Independence Day has passed and Labor Day isn’t until September, but late July and August still have holidays to celebrate and learn about. Below, we share a few lesser-known summer occasions along with ideas for how to observe them!
July 20 - Space Exploration Day
Also known as Moon Day, Space Exploration Day commemorates the date that humankind first walked on the lunar surface in 1969. Of course, reaching that day was no easy feat. President John F. Kennedy, launched the Apollo Space program in 1961, with a goal of putting Americans on the moon by the close of the decade. By 1964, US citizens were seeing the moon’s surface up close on their TVs via images transmitted from Ranger 7, NASA’s unmanned probe. In 1968, Apollo 8 orbited the moon 10 times with astronauts aboard, before finally, on July 20, 1969, Apollo 11 brought astronauts Neil Armstrong, Michael Collins and Edwin Aldrin, Jr. to the lunar surface. The Apollo program came to an end in 1972, although NASA continues to study and explore our neighboring planets, their moons, and the stars beyond them!

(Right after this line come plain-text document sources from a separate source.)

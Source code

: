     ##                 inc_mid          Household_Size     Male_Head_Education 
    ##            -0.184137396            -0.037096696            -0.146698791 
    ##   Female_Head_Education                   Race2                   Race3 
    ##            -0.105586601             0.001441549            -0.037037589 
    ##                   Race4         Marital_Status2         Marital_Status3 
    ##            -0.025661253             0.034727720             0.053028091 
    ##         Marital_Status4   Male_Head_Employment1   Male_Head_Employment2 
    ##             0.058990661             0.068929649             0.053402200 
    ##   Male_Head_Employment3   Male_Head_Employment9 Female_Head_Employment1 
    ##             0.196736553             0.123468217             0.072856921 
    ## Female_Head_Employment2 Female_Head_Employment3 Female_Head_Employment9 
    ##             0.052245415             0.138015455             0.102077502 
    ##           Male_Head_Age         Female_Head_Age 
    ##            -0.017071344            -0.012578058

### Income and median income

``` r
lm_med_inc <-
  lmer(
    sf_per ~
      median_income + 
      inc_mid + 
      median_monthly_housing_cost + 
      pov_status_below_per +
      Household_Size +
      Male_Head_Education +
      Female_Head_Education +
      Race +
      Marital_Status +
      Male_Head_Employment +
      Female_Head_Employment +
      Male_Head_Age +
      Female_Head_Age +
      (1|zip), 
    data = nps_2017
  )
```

- Enjoy the moon, stars and the night sky with binoculars or a telescope if you have one.
- Take a virtual tour of the National Air and Space Museum.
- Follow NASA on Facebook or Instagram for all the latest on space exploration.

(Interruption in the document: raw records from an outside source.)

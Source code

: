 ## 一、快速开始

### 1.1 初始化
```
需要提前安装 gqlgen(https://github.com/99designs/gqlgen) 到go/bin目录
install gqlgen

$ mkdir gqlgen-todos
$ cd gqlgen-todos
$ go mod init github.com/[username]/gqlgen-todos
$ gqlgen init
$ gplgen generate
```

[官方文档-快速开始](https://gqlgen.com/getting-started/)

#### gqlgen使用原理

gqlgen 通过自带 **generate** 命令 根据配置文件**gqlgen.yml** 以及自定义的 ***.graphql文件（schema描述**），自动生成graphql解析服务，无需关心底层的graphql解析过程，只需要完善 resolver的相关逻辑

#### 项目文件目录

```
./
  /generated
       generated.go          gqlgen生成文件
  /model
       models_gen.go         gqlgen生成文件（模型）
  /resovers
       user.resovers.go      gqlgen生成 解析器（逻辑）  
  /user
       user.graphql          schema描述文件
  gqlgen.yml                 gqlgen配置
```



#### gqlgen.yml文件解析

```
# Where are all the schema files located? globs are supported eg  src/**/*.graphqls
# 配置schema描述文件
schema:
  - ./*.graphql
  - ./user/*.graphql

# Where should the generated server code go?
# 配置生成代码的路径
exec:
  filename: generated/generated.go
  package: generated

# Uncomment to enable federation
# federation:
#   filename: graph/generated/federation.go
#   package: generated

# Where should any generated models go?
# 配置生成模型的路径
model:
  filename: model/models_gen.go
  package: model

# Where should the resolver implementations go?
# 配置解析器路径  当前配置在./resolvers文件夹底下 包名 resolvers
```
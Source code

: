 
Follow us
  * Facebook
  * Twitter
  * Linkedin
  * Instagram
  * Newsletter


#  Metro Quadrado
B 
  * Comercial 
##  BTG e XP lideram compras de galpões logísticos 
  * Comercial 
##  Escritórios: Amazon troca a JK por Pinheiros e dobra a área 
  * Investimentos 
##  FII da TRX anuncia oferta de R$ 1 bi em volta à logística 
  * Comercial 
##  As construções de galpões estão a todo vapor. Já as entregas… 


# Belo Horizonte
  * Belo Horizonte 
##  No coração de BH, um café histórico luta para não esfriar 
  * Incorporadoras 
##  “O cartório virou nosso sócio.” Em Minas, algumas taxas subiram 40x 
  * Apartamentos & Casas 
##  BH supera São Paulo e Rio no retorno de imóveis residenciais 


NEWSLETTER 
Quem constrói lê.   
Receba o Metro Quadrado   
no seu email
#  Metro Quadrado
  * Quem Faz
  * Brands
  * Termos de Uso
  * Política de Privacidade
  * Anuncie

July 24 - Amelia Earhart Day
July 24 is the birthday of Amelia Earhart, a trailblazing American aviation pioneer who inspired people around the world and wrote best-selling books about her experiences. Her records and accomplishments include:
- 1st female pilot to go above 14,000 feet (1922)
- 1st woman to fly the Atlantic Ocean (1928)
- 1st woman (and the 2nd person) to fly the Atlantic solo (1932)
- 1st person to fly the Atlantic twice (1932)
- 1st woman to receive the US Distinguished Flying Cross, a military honor awarded for heroism or extraordinary achievement in an aerial flight. (1932)
- 1st woman to fly nonstop, coast-to-coast across the US (1933)
- 1st person to fly solo from the Hawaiian islands to the US mainland (1935)
- 1st person to fly solo nonstop from Mexico City to Newark, New Jersey (1935).
In 1937, Earhart attempted to become the first woman to fly around the world. After setting out from Miami with her navigator, Fred Noonan, she made it two-thirds of the way before disappearing over the Pacific Ocean. Today she continues to be remembered for her groundbreaking accomplishments and feats of courage.
- Check out a book about or by Amelia Earhart or spend some time learning more about her online, including reading up on the many theories around her disappearance.
- Research other women aviation pioneers like Bessie Coleman and Louise Thaden.
Aug 11-13 - Perseid Meteor Shower Peak
The Perseid Meteor Shower is a summer favorite for many, with up to 40 to 60 meteors per hour expected to be visible (weather permitting!) during this year’s peak on August 11, 12 and 13. In addition, meteors will be visible starting July 17 and may be seen for around 10 nights following the peak. So what are you seeing during this meteor shower? Every year, Earth crosses the path of the Swift-Tuttle Comet debris tail. As debris from the comet’s orbit hits Earth’s upper atmosphere at over 130,000 MPH, we witness that debris burning up as meteors above Earth’s surface. While you can catch some sightings earlier at night, the best time for viewing is after midnight, so consider a daytime nap if you want to take in the full glory of this event. Also, since meteor showers can include lulls, aim to set aside at least an hour of skywatching time.
- Grab a blanket or reclining chair, find a dark, open sky, and enjoy time under the stars with family.
August 15 - National Honey Bee Awareness Day
This day is about acknowledging the importance of one small but important creature – the honey bee. Created in 2009 by the U.S. Secretary of Agriculture, National Honey Bee Day celebrates the hardworking beekeepers (and bees!!) who bring us delicious honey for our meals, desserts and beverages. Honey bees also pollinate 80% of the fruits, vegetables and seed crops grown in the US. To produce just one pound of honey, a hive of bees may have to travel 55,000 total miles and collect nectar from two million flowers. Because bees use nectar from plants to create honey, the flavors of honey can take on the flavor of the plants around them. Beyond its taste, high-quality honey may have health benefits, including improving eye health and cholesterol levels while decreasing your risk for heart attacks, strokes and some cancers. As far back as Ancient Egypt, it was also applied topically to help heal wounds and burns.
- Spread wildflower seeds or plant other flowers that will support the honey bees.
- Enjoy some honey on your toast, in your tea or in a sweet treat.
- Purchase a jar of local honey for yourself, a friend or a family member.
Remember, even as you’re working toward your professional and academic goals in one of our programs, you can still make time for fun and find ways to celebrate and enjoy these summer months!